Una visita nell’accogliente città di Rimini è un’opportunità da non sottovalutare e guai a dare alcune peculiarità per scontate, perché dietro i noti aspetti esteriori come le belle spiagge attrezzate per tutte le età, gli alberghi per tutte le tasche e la famosa cucina romagnola e tutte le consuetudini di vita sul mare, c’è una vita pulsante di attività varie e originali, che aspettano solo di essere scoperte.
Concentratevi su un percorso a piedi, per le stradine con un acciottolato bianco e rosato , a volte circondate da giardinetti rinfrescanti, con la sorpresa di trovarvi in mezzo a una bella piazza con palazzi medievali e quattrocenteschi; stiamo parlando di Piazza Cavour, con il Palazzo dell’Arengo e il Palazzo del mercato del pesce e la famosa Fontana della pigna. Scoprire Rimini cosi….con palazzi seri e solenni in mezzo alle viuzze di una città di mare.
Non mettetevi per forza alla ricerca del mare anche se la presenza si sente, per l’aria umida e il vento dell’Adriatico che gonfia, come le vele, le tende a righe azzurre sui balconi.
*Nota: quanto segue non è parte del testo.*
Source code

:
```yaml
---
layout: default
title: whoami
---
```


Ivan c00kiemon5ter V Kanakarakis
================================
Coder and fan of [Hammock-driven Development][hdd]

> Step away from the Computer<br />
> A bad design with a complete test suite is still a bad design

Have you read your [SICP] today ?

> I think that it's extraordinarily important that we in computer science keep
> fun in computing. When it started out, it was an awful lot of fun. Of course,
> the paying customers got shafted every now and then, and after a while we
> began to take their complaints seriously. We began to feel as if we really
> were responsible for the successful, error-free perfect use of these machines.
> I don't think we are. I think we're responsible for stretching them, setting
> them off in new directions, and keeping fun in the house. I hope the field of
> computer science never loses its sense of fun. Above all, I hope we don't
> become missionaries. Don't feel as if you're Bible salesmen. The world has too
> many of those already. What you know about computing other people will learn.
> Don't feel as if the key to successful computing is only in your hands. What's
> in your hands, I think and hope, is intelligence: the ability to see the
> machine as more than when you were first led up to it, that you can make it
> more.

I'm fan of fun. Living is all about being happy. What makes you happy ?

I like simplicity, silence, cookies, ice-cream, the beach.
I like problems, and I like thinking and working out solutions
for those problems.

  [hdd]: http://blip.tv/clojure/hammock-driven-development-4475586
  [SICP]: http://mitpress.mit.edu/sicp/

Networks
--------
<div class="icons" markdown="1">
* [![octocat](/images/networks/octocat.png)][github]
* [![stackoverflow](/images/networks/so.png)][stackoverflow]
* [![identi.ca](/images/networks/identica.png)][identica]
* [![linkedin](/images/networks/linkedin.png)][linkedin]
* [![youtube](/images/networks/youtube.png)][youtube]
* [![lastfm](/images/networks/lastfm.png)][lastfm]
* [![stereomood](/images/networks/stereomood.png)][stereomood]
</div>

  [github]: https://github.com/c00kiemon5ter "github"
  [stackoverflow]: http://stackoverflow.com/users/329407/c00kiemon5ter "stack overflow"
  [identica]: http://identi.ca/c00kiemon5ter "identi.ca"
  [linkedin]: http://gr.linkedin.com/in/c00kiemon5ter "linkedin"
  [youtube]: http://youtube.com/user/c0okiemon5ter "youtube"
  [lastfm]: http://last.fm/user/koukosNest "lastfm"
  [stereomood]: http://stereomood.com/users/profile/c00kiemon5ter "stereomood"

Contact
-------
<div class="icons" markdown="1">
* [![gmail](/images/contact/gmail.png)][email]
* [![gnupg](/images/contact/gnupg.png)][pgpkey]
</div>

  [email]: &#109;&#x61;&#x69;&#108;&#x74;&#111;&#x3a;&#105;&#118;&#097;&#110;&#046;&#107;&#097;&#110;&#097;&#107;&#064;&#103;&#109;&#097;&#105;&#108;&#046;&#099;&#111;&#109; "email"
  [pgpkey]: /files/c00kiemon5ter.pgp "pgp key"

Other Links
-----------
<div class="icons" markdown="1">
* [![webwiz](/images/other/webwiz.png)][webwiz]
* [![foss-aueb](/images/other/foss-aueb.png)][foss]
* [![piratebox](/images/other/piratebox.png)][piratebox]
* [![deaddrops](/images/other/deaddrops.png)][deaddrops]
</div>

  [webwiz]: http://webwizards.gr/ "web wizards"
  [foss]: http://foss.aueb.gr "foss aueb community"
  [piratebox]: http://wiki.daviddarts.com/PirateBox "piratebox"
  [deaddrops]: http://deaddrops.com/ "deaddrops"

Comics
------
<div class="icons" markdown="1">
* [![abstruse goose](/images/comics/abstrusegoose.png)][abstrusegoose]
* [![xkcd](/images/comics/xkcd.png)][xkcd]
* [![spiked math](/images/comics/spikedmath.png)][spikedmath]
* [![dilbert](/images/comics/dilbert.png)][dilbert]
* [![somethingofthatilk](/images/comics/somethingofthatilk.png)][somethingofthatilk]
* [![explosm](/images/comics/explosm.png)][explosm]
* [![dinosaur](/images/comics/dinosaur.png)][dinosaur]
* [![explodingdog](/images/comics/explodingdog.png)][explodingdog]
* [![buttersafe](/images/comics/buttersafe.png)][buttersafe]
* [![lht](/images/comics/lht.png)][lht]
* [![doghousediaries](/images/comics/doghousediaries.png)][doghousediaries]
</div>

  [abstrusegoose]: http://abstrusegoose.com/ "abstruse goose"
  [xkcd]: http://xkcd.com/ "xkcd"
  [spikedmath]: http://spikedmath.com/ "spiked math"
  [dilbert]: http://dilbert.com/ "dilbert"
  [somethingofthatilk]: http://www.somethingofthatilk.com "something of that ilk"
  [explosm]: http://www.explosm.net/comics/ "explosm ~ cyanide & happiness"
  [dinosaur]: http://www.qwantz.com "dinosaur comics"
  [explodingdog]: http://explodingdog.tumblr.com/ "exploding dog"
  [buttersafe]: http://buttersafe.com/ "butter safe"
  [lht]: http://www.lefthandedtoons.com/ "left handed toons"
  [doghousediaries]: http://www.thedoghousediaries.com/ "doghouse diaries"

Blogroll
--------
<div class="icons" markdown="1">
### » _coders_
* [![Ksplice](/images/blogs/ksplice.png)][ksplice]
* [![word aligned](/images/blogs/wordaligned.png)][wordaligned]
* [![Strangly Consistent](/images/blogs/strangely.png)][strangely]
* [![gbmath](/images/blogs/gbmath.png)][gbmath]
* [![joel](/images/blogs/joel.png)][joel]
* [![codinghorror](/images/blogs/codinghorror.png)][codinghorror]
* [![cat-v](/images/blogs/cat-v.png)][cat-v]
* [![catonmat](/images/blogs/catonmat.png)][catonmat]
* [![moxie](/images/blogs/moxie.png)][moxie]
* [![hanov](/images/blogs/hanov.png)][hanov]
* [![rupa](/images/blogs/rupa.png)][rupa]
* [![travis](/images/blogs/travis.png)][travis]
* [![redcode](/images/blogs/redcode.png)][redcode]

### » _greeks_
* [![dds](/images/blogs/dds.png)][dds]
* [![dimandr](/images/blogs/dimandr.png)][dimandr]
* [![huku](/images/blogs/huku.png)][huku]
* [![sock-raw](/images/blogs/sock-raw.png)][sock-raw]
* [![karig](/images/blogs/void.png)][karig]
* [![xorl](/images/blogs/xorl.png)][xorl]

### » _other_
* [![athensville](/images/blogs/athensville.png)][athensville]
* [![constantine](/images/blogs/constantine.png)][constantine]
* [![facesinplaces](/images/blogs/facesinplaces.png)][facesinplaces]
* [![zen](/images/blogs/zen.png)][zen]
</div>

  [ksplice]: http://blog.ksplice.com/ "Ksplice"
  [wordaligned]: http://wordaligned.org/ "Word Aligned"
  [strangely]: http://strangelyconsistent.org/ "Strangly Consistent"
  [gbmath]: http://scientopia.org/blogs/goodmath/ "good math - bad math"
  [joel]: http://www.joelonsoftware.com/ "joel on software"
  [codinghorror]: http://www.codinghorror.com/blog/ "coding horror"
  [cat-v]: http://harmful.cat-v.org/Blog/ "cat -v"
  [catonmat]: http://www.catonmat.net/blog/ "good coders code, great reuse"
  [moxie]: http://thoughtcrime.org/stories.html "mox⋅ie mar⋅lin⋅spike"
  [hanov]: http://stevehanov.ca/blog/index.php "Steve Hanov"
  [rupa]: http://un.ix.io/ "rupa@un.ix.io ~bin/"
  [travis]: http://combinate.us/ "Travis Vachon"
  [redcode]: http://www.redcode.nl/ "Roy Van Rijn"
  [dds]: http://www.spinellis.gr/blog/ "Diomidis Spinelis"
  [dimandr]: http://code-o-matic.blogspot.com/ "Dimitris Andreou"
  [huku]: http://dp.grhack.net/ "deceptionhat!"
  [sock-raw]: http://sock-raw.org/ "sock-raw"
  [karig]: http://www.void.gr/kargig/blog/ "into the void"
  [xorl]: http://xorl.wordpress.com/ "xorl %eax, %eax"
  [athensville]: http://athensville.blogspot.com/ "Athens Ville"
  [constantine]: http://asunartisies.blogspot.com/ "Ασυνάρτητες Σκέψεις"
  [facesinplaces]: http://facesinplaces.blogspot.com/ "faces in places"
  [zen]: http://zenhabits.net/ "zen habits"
Camminando nel dedalo delle strade e stradine, non molto lontano dalla stazione ferroviaria, si scopre, tra le case anonime, il Tempio Malatestiano, edificio maestoso in marmo bianco. Era un’antica chiesa francescana, scelta da Sigismondo Malatesta intorno alla metà del 1400 come luogo di sepoltura della famiglia. La facciata dell’Alberti, non compiuta, vi dà un moto di riflessione e rispetto, ma entrando siete in un certo senso ripagati dell’impressione provata guardando l’esterno lineare e piuttosto spoglio! Infatti una serie di cappelle ornate vi accolgono nell’unica navata della Cattedrale. In fondo, nell’abside, si staglia il Crocifisso, un dipinto meraviglioso, attribuito a Giotto, realizzato con tecnica a tempera su tavola lignea intorno al 1313. L’affresco, nella prima cappella a destra, che ritrae Sigismondo Pandolfo Malatesta, inginocchiato davanti San Sigismondo ti coinvolge sia fisicamente sia spiritualmente e ti spinge ad avvicinarti. I tratti, la luce, i colori sono di Piero della Francesca. Il Tempio è divenuto Cattedrale riminese già nel 1809 ed è visitabile non nel momento delle liturgie.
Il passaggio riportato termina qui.